(Input)

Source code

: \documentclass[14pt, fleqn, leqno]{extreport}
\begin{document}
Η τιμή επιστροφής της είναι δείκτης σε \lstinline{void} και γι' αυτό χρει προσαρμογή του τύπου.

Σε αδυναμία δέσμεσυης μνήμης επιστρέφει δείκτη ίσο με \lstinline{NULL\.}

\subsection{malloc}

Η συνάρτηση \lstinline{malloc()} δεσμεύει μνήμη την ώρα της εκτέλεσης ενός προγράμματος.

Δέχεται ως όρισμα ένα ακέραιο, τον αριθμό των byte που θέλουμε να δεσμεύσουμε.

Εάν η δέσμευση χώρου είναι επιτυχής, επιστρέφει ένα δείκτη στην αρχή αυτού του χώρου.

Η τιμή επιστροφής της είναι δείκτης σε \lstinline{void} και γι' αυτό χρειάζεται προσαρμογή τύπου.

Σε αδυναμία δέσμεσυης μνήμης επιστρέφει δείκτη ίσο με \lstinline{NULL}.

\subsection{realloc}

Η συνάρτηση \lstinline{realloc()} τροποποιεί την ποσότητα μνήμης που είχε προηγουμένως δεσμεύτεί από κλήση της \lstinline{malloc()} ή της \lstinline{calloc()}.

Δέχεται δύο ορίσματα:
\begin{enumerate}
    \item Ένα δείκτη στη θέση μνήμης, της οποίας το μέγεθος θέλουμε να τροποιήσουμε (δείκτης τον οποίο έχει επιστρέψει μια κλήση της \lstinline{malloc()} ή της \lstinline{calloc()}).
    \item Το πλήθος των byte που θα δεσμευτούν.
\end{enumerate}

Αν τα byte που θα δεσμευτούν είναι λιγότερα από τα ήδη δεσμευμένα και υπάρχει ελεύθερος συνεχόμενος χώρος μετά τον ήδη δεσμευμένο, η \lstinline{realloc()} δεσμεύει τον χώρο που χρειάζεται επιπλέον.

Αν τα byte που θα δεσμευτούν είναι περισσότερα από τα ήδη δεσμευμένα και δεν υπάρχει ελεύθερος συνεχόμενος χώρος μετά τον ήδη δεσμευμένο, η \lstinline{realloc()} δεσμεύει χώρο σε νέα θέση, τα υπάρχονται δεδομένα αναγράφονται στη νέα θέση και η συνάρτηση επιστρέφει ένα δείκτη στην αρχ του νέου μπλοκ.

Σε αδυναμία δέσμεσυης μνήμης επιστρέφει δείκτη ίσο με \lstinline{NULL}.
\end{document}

(End Input)

# Assignment
Reproduce the entries above exactly, but only the lines between the line holding "προσαρμογή του τύπου." and the line holding "Εάν η δέσμευση", inclusive.

# Answer to this task
Η τιμή επιστροφής της είναι δείκτης σε \lstinline{void} και γι' αυτό χρει προσαρμογή του τύπου.

Σε αδυναμία δέσμεσυης μνήμης επιστρέφει δείκτη ίσο με \lstinline{NULL\.}

\subsection{malloc}

Η συνάρτηση \lstinline{malloc()} δεσμεύει μνήμη την ώρα της εκτέλεσης ενός προγράμματος.

Δέχεται ως όρισμα ένα ακέραιο, τον αριθμό των byte που θέλουμε να δεσμεύσουμε.

Εάν η δέσμευση χώρου είναι επιτυχής, επιστρέφει ένα δείκτη στην αρχή αυτού του χώρου.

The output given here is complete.